• **What to work on**: Return every line below in which "simples" appears.

• **Items from a data source**:
══════

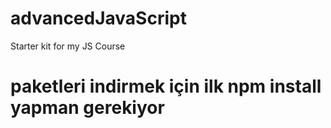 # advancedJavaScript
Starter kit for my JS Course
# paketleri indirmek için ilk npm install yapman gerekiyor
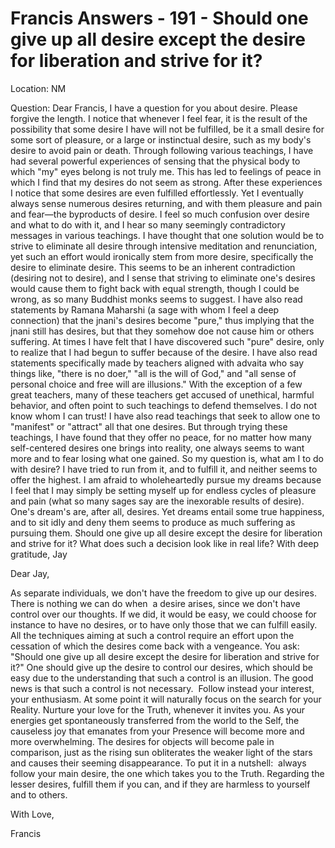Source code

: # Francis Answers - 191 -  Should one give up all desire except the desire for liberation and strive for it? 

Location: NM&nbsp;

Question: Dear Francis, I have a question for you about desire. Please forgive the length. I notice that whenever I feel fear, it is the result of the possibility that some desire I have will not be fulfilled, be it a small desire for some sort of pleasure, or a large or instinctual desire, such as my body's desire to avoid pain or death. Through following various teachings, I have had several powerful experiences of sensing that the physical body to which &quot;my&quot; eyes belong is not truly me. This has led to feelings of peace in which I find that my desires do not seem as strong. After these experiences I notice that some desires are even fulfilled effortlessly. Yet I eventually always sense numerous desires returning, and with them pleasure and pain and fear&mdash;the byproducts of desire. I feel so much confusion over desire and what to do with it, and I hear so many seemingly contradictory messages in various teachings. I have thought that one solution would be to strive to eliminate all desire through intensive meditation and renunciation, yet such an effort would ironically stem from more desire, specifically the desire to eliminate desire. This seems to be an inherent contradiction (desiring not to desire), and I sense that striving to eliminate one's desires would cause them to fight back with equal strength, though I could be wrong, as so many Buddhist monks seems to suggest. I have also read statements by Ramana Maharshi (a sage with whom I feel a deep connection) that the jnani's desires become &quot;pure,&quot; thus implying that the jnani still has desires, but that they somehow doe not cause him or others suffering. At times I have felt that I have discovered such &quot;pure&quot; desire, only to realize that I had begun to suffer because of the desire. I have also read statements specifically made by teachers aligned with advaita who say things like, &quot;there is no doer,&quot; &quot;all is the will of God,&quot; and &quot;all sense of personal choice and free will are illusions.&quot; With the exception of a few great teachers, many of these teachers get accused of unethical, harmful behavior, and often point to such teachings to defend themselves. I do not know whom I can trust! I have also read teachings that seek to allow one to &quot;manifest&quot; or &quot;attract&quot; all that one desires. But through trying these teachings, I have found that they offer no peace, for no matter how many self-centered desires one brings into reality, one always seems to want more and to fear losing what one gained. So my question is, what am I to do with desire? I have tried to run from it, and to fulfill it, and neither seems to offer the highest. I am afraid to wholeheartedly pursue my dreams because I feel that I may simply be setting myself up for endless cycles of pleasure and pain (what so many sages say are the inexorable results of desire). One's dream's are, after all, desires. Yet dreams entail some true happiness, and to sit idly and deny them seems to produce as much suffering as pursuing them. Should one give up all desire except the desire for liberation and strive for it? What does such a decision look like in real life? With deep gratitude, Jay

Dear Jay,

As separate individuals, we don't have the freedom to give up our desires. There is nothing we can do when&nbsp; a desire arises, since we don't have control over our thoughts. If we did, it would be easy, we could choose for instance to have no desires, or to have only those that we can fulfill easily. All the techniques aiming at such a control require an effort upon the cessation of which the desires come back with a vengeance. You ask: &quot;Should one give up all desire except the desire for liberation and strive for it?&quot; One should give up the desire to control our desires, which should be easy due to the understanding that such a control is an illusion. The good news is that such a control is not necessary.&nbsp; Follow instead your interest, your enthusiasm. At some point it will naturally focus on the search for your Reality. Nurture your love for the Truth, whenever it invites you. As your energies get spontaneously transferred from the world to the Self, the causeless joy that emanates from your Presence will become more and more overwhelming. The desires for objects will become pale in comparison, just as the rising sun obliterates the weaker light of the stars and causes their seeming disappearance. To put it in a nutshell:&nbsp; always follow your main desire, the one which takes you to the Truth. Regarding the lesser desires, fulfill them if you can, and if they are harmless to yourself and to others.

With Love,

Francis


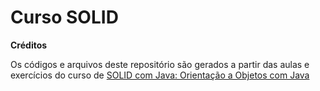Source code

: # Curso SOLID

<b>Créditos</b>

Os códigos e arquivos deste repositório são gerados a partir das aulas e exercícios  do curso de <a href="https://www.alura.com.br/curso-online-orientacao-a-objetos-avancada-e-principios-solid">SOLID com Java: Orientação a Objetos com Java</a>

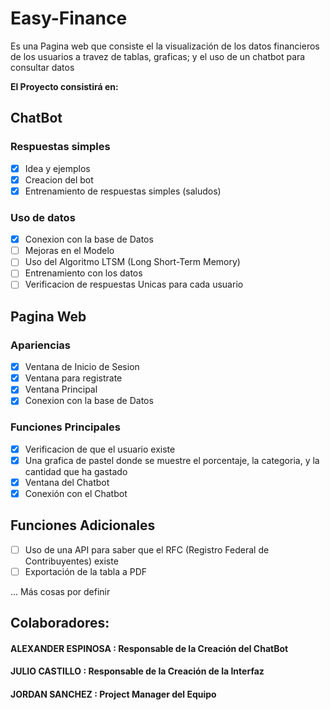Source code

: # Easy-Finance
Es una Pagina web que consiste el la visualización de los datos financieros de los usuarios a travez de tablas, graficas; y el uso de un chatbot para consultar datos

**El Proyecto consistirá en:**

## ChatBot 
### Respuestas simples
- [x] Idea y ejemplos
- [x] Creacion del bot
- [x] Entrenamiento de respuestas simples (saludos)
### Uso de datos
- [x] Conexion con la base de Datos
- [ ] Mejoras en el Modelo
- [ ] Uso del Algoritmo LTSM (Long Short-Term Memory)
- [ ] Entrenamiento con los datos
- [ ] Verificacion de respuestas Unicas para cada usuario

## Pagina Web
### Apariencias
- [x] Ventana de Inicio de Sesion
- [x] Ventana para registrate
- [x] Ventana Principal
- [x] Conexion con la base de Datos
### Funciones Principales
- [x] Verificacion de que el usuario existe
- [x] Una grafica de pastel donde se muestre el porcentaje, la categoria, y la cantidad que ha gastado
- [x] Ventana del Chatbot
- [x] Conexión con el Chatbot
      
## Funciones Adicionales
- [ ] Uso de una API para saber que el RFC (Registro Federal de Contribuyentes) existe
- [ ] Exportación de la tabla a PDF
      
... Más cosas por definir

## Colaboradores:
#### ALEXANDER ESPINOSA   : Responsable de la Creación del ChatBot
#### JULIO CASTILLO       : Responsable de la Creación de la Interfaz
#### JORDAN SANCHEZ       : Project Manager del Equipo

══════

• **Solution to the problem**:
### Respuestas simples
- [x] Entrenamiento de respuestas simples (saludos)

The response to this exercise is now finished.